[Source texts of formatted documents]
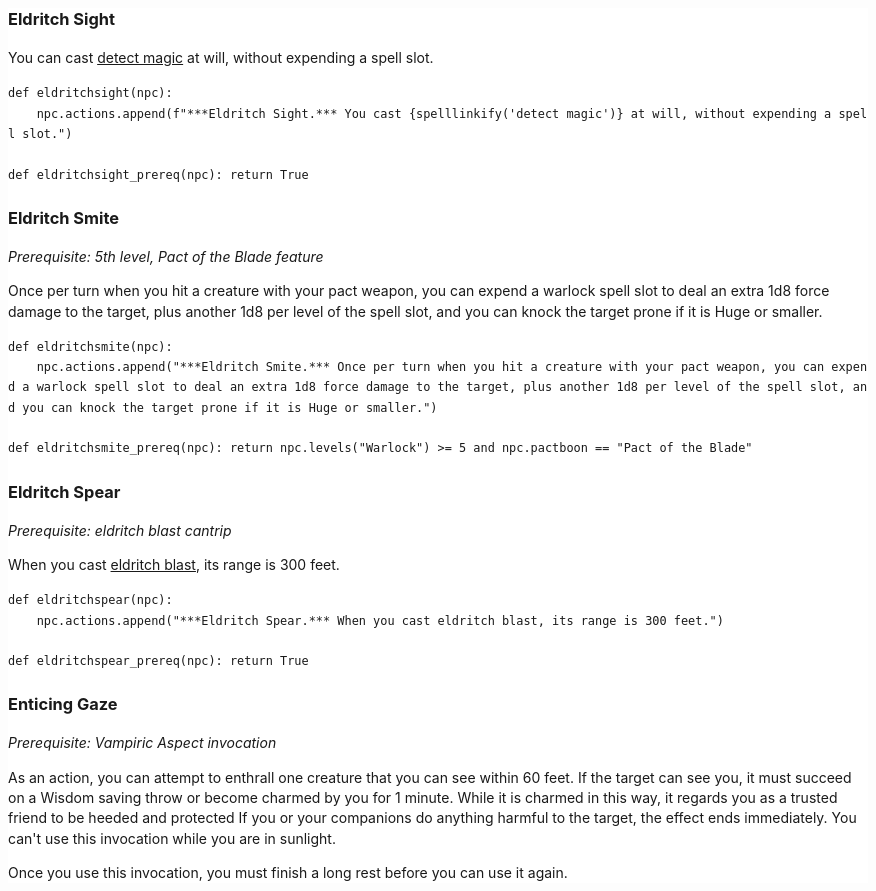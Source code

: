 ### Eldritch Sight
You can cast [detect magic](../../Magic/Spells/detect-magic.md) at will, without expending a spell slot.

```
def eldritchsight(npc):
    npc.actions.append(f"***Eldritch Sight.*** You cast {spelllinkify('detect magic')} at will, without expending a spell slot.")

def eldritchsight_prereq(npc): return True
```

### Eldritch Smite
*Prerequisite: 5th level, Pact of the Blade feature*

Once per turn when you hit a creature with your pact weapon, you can expend a warlock spell slot to deal an extra 1d8 force damage to the target, plus another 1d8 per level of the spell slot, and you can knock the target prone if it is Huge or smaller.

```
def eldritchsmite(npc):
    npc.actions.append("***Eldritch Smite.*** Once per turn when you hit a creature with your pact weapon, you can expend a warlock spell slot to deal an extra 1d8 force damage to the target, plus another 1d8 per level of the spell slot, and you can knock the target prone if it is Huge or smaller.")

def eldritchsmite_prereq(npc): return npc.levels("Warlock") >= 5 and npc.pactboon == "Pact of the Blade"
```

### Eldritch Spear
*Prerequisite: eldritch blast cantrip*

When you cast [eldritch blast](../../Magic/Spells/eldritch-blast.md), its range is 300 feet.

```
def eldritchspear(npc):
    npc.actions.append("***Eldritch Spear.*** When you cast eldritch blast, its range is 300 feet.")

def eldritchspear_prereq(npc): return True
```

### Enticing Gaze
*Prerequisite: Vampiric Aspect invocation*

As an action, you can attempt to enthrall one creature that you can see within 60 feet. If the target can see you, it must succeed on a Wisdom saving throw or become charmed by you for 1 minute. While it is charmed in this way, it regards you as a trusted friend to be heeded and protected If you or your companions do anything harmful to the target, the effect ends immediately. You can't use this invocation while you are in sunlight.

Once you use this invocation, you must finish a long rest before you can use it again.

**Task instructions**
Pull out every line holding "range" from the records above, and copy it.

**Solution**
When you cast [eldritch blast](../../Magic/Spells/eldritch-blast.md), its range is 300 feet.
    npc.actions.append("***Eldritch Spear.*** When you cast eldritch blast, its range is 300 feet.")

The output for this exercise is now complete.